I ate at this restaurant tonight, all of the various preparations of chicken, beef, and what seemed to be chunks of sugary fish that were placed in front of me, and although thrilled by the tastes, what made this remarkable is the unplaceable feeling of familiarity.
Had I eaten this stuff before? Were the homely aesthetics something I had known in another part of my life? I thought about this as I ate the food and looked at the tablespread, and tasted the food...and although I couldn't actually confirm it, I really felt a remarkable familiarity with this place. It definitely started with the puffed rice chips that my grandmother used to bring for my dad, which I then of course enjoyed by default. I'll have to have him remind me of what they're called.
Everything down to the sterno hotplate in the middle of the table had me constantly pouring through memories of fondue and remarkably ugly, but oddly comforting decor. I like this place for that, and for the fact that my cup of water kept getting filled every time it got a little less than half-full.

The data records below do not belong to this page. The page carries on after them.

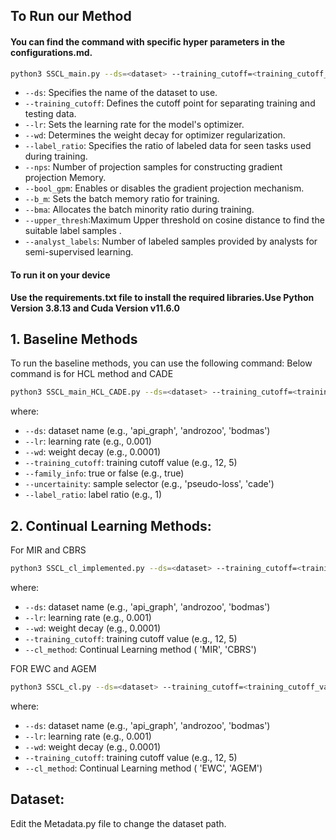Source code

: 
## To Run our Method 
#### **You can find the command with specific hyper parameters in the configurations.md.**
```bash
python3 SSCL_main.py --ds=<dataset> --training_cutoff=<training_cutoff_value> --lr=<learning_rate> --wd=<weight_decay>  --label_ratio=1 --nps=<int> --bool_gpm=<bool> --b_m=<float> --bma=<float>  --analyst_labels=<int> --upper_threshold=<float>
```
- `--ds`: Specifies the name of the dataset to use.
- `--training_cutoff`: Defines the cutoff point for separating training and testing data.
- `--lr`: Sets the learning rate for the model's optimizer.
- `--wd`: Determines the weight decay for optimizer regularization.
- `--label_ratio`: Specifies the ratio of labeled data for seen tasks used during training.
- `--nps`: Number of projection samples for constructing gradient projection Memory.
- `--bool_gpm`: Enables or disables the gradient projection mechanism.
- `--b_m`: Sets the batch memory ratio for training.
- `--bma`: Allocates the batch minority ratio during training.
- `--upper_thresh`:Maximum Upper threshold on cosine distance to find the suitable label samples .
- `--analyst_labels`: Number of labeled samples provided by analysts for semi-supervised learning. 

#### To run it on your device

**Use the requirements.txt file to install the required libraries.Use Python Version 3.8.13 and Cuda Version v11.6.0**


## 1. Baseline Methods

To run the baseline methods, you can use the following command:
Below command is for HCL method and CADE
```bash
python3 SSCL_main_HCL_CADE.py --ds=<dataset> --training_cutoff=<training_cutoff_value> --lr=<learning_rate> --wd=<weight_decay> --family_info=<true_or_false> --label_ratio=1 --uncertainity=<sample_selector>
```
where:
- `--ds`: dataset name (e.g., 'api_graph', 'androzoo', 'bodmas')
- `--lr`: learning rate (e.g., 0.001)
- `--wd`: weight decay (e.g., 0.0001)
- `--training_cutoff`: training cutoff value (e.g., 12, 5)
- `--family_info`: true or false (e.g., true)
- `--uncertainity`: sample selector (e.g., 'pseudo-loss', 'cade')
- `--label_ratio`: label ratio (e.g., 1)

## 2. Continual Learning Methods:
For MIR and CBRS
```bash
python3 SSCL_cl_implemented.py --ds=<dataset> --training_cutoff=<training_cutoff_value> --lr=<learning_rate> --wd=<weight_decay> --cl_method=<EWC_or_AGEM>
```

where:
- `--ds`: dataset name (e.g., 'api_graph', 'androzoo', 'bodmas')
- `--lr`: learning rate (e.g., 0.001)
- `--wd`: weight decay (e.g., 0.0001)
- `--training_cutoff`: training cutoff value (e.g., 12, 5)
- `--cl_method`: Continual Learning method ( 'MIR', 'CBRS')

FOR EWC and AGEM
```bash
python3 SSCL_cl.py --ds=<dataset> --training_cutoff=<training_cutoff_value> --lr=<learning_rate> --wd=<weight_decay> --cl_method=<method>
```

where:
- `--ds`: dataset name (e.g., 'api_graph', 'androzoo', 'bodmas')
- `--lr`: learning rate (e.g., 0.001)
- `--wd`: weight decay (e.g., 0.0001)
- `--training_cutoff`: training cutoff value (e.g., 12, 5)
- `--cl_method`: Continual Learning method ( 'EWC', 'AGEM')


## Dataset:
Edit the Metadata.py file to change the dataset path.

It was just splendid until we realized that the nice lady from once-colonized Indonesia who now ostensibly ran the place had no intention of giving us the check, but rather mumbling things about the next thing she was prepared to offer us (the all-encompassing meal ended with these two soft bricks of pudding, one pale-white and the other colored teal, sitting in puddles of sweet syrup). Ah, and then the tea. Almost 2.5 hours after we first sat down.
As you might have noticed, this is the first entry since nearly a year. I am very sleepy, but this had to be typed. Any desire for more?